Madner Kami said:
The_Great_Galendo said:
If they're resistant to traditional insecticides, maybe they can wipe out the colony by taunting it with a live wire. I'm sure we can find plenty of electricity for all the ants that want to come chow down.
Yup, simple solution: Take a car-battery, attach wire/resistor and lay wire at ant nest. Watch self-destruction of an entire colony. Much more environmental-friendly than any conceivable insecticide.
The problem is, it doesn't do anything to kill a few million of them. To anyone who has been following this for the last few years, they're a pretty serious problem- to the point where the guy that originally ID'ed them mentioned heavily treating an infested lot with long-term pesticide, and coming back weeks later to find dead ants several inches deep with new ants just running across the pile of dead like it was just ant-shaped dirt.

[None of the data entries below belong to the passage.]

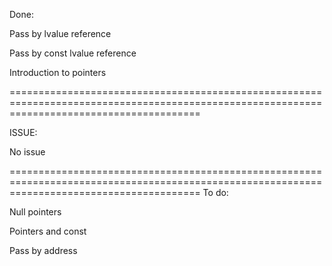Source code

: Done:

Pass by lvalue reference

Pass by const lvalue reference

Introduction to pointers


=============================================================================================================================================

ISSUE:

No issue

=============================================================================================================================================
To do:

Null pointers

Pointers and const

Pass by address
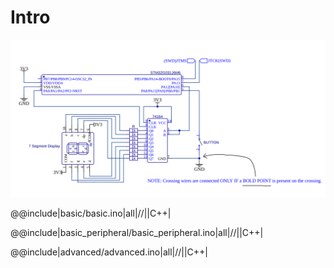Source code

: # Intro

![Circuit schematic](schematic.png "Schematic")

@@include|basic/basic.ino|all|//||C++|

@@include|basic_peripheral/basic_peripheral.ino|all|//||C++|

@@include|advanced/advanced.ino|all|//||C++|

So, "baiting" them with electricity? You'll kill a few hundred thousand or so of them before your bait shorts out, and their numbers will be replaced shortly, or another colony will just roll on in.
The old adage "kill it with fire"? Nope, as mentioned previously in the thread, it's been tried. Burn an entire lot to ash, come back a few weeks later, and it'll be crawling with crazy ants digging around in the ashes. Nuke the Southern US, Brazil, etc. from orbit and glass the whole place over? Cockroaches and crazy ants will survive, and the roaches will get overrun and eaten, and they'll keep marching north. These things are freaking scary. At least they don't bite, but at the rate they're multiplying, are we going to run into a "grey goo" scenario with crazy ants overrunning and reprocessing everything organic into themselves? Scary shit.
We've had some issues with them messing with stuff on our school district's campuses, and our pest control guy being a good friend of mine, these things are a serious PITA. Worst story I've heard so far about them is the fact that they were infesting the fields surrounding Hobby Airport (HOU) in Southeast Houston and chewing up lighting and navigation aid equipment.